大阪地方裁判所 昭和42年(ワ)3228号 判決
以下は、判例タイムズに掲載された記事をそのまま収録しています。オリジナルの判決文ではありません。
〔判決理由〕ところで原告は右岡本車掌が原告が電車に乗車せんとしているのを確認せずに閉る扉操作を行なつたため、原告は扉で頭部及び右脚をはさまれ頭部打撲傷ならびに右足裂傷を受け、その後遺症のため物心に亘り、莫大な損害を蒙つていると主張するので判断するに、<証拠>を総合すると、原告は発車の合図の笛が鳴つてから右電車に乗車せんとして車内に足を踏み入れた瞬間そのすぐ後部に乗車していた岡本車掌の操作により自動扉が閉められたため、素足に草履ばきの原告の右足の指先が右の扉に狭まされ、その結果原告は右第三に打撲傷を受けた事実が認められる。原告はその際頭部も右扉に狭まれて強く打つたと主張し当公廷における本人尋問の際右主張に添う供述をしているが<証拠>によれば、原告はその際足の受傷を理由として岡本に対し強く抗議していたが頭部打撲の点については一言も述べていなかつたことが認められるから、この点に関する原告本人尋問の結果は直ちに信用し難く、他に原告がその際頭部をも強く打つたとの証拠はない。のみならず仮に右扉がしまる時扉が原告の頭部にも当つたにしても、原告本人尋問の結果によれば、原告は当時六三歳で可成りの高血圧症血圧(二二〇位)を病んでいたことが認められるから、原告がその後その主張するような症状に悩んでいるにしても、その原因が本件の接触事故によるものか或いは高血圧症によるものかについての資料は全くなく、当裁判所はこの点について到底心証を得るまでには至らないから、この点に関する原告の主張は肯認することはできない。

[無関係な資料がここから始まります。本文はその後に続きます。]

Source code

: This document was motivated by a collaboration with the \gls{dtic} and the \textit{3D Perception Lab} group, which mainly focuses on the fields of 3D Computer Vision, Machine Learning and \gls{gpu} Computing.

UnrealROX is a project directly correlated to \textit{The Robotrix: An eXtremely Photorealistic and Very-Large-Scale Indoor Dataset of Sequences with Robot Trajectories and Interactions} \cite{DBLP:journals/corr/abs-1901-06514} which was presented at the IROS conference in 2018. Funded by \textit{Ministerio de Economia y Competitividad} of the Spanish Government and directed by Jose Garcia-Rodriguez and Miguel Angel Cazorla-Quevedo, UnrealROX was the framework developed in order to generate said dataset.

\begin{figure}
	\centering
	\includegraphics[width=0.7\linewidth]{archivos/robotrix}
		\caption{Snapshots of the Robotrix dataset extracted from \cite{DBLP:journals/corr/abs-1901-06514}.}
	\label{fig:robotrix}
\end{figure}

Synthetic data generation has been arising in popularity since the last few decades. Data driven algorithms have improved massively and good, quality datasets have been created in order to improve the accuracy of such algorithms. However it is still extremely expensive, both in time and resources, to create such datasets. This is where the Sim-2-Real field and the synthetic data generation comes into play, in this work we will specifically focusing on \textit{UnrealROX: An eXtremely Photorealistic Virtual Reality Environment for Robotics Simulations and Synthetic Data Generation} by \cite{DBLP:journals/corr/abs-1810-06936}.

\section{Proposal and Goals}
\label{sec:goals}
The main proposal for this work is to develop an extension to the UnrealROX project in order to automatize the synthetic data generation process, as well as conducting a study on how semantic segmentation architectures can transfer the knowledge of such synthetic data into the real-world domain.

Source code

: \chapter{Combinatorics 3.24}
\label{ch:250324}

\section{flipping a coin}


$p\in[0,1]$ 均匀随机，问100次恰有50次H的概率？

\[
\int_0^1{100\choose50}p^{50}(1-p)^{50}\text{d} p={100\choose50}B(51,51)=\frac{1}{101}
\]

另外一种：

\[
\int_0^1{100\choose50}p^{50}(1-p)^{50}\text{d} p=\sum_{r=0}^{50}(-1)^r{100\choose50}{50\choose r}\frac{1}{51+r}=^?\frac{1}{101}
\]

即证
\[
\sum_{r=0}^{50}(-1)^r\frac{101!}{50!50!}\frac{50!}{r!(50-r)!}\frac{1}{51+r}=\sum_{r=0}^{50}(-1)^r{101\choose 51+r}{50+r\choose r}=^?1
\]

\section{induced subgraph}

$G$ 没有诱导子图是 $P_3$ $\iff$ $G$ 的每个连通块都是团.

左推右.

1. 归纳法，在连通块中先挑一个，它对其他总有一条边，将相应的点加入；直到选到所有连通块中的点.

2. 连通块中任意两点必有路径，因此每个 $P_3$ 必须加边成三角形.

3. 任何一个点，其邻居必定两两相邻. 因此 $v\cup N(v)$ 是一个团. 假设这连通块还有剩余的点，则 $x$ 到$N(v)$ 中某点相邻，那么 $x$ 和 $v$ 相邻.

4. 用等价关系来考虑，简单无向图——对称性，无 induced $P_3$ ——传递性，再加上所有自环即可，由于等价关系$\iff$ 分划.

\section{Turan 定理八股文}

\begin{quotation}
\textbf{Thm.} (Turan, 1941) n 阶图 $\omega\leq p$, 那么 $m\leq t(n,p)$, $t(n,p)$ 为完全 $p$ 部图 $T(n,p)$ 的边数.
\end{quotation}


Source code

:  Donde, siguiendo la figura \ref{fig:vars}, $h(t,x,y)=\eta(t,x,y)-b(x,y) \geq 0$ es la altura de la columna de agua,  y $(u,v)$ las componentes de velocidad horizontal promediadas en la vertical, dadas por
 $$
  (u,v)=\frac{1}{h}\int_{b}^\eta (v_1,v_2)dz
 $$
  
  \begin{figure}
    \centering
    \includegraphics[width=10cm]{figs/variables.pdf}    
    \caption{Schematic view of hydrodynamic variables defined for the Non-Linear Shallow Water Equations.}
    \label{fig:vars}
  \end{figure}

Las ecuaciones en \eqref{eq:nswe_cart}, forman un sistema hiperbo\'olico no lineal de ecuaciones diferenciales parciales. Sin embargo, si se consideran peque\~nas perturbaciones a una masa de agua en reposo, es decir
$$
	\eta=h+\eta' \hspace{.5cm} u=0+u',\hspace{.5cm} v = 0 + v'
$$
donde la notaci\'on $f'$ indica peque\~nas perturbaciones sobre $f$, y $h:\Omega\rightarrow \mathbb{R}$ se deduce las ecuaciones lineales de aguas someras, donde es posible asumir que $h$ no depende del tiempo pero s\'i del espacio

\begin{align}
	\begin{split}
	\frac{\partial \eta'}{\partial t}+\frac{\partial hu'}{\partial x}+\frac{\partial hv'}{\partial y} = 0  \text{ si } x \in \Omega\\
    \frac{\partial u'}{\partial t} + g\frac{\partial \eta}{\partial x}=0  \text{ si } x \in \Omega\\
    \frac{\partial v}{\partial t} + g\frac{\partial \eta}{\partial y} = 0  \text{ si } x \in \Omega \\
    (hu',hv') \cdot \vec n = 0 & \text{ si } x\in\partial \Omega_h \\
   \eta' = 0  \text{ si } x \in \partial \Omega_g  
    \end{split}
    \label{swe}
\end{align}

被告は原告の右足の負傷についてもこれを原告の過失により生じたものであるとして被告の責任を否定するが一般に通勤混雑時の電車の乗客が発車の合図の笛が鳴つたあとで電車に飛び乗らんとして扉に狭まれたような場合には、その過失責任は主として乗客にあるといえるがそのことからかかる乗客のないことの確認をしないで、閉扉操作をした車掌が直ちに自らの過失の責を免れることになるわけではないから、原告の前記受傷について被告会社の車掌の岡本順に過失がないとする被告の主張は失当である。(谷野英俊)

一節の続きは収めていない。